The Teletype needed two separate characters to end a line and start a new line. The Carriage Return (CR) moved the print element back to the left margin of the paper, while the LineFeed (LF) character moved the paper up, advancing the print element to the new line. This may be surprising to those who remember old typewriters where the Return key did both (returning to the left margin and advancing the paper in one step).

The Teletype was a communications device before anyone even imagined computers. From it and similar devices, there developed a set of communications standards that transitioned after computers were invented into computer communications standards. Although better devices that the old clunky teletype quickly developed with new features like lowercase letters (the Teletype was uppercase only), they retained compatibility with the Teletype conventions. This meant that every new line was identify by two characters, a CR and and LF.

The early simple operating systems did not distinguish between the stream of characters stored on disk and the stream of characters sent to the terminal device. So computers built by Digital Equipment Corporation (DEC), the second largest computer maker after IBM, separated each line on disk by the CR-LF sequence.

However, some terminals offered higher speed or better quality printing if you were prepared to tolerate special limitations. As new terminals could print characters faster, they were not always able to move the print element all the way across the paper back to the left margin in the same amount of time it took to print a single character. Since this was all mechanical, the only way to make use of such devices was to “pad” every CR character you sent them with one to three NUL characters that did nothing but allowed extra time for the print element to get all the way back across the page. That meant that a different stream of characters had to be sent to each specific device. That meant that the characters on disk could not be the same as the characters sent to each different terminal.

If you are going to have to perform special processing at the end of each line, there is no reason to have two characters CR-LF taking up two bytes on disk. When Unix was developed, they decided to only store the LF character on disk and call it a NewLine. Apple later decided to store only the CR character.

DEC had already decided to store the two CR-LF characters. The first operating system for pre-IBM personal computers (CPM) was based on DEC systems and used CR-LF. Microsoft PC DOS was based on CPM, and Windows is based on PC DOS. So today Windows computer still store the two byte CR LF sequence at the end of each line.
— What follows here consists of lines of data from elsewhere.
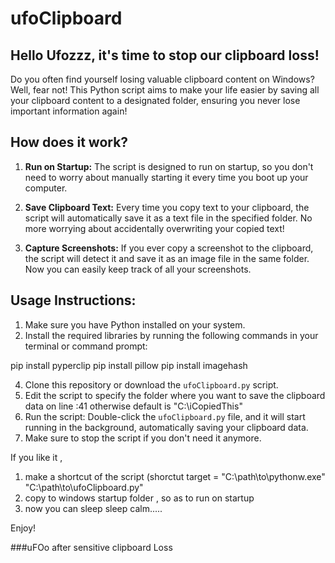 # ufoClipboard


## Hello Ufozzz, it's time to stop our clipboard loss!

Do you often find yourself losing valuable clipboard content on Windows? Well, fear not! This Python script aims to make your life easier by saving all your clipboard content to a designated folder, ensuring you never lose important information again!

## How does it work?

1. **Run on Startup:** The script is designed to run on startup, so you don't need to worry about manually starting it every time you boot up your computer.

2. **Save Clipboard Text:** Every time you copy text to your clipboard, the script will automatically save it as a text file in the specified folder. No more worrying about accidentally overwriting your copied text!

3. **Capture Screenshots:** If you ever copy a screenshot to the clipboard, the script will detect it and save it as an image file in the same folder. Now you can easily keep track of all your screenshots.

## Usage Instructions:

1. Make sure you have Python installed on your system.
2. Install the required libraries by running the following commands in your terminal or command prompt:

pip install pyperclip
pip install pillow
pip install imagehash

4. Clone this repository or download the `ufoClipboard.py` script.
5. Edit the script to specify the folder where you want to save the clipboard data on line :41 otherwise default is "C:\iCopiedThis"
6. Run the script: Double-click the `ufoClipboard.py` file, and it will start running in the background, automatically saving your clipboard data.
7. Make sure to stop the script if you don't need it anymore.

If you like it , 
1. make a shortcut of the script (shorctut target = "C:\path\to\pythonw.exe" "C:\path\to\ufoClipboard.py"
2. copy to windows startup folder , so as to run on startup
3. now you can sleep sleep calm.....

Enjoy!

###uFOo after sensitive clipboard Loss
Which brings us back to IBM. When computers needed terminals, IBM was already the worlds leading manufacturer of electric typewriters. Typewriters have a Return key that both moves the carriage back to the left margin and advances the paper. IBM was the one vendor that (at that time) did not use the ASCII code derived from Teletypes. It had an eight bit code in the days when ASCII was seven bits, and with room for extra control characters it had a NewLine character (NL) that was different from CR or LF.

Eventually ASCII expanded to eight bits also. When it did, it added a new block of control characters at the start of the new characters (from value 128 to 159). One of the characters in this new block was an ASCII NL.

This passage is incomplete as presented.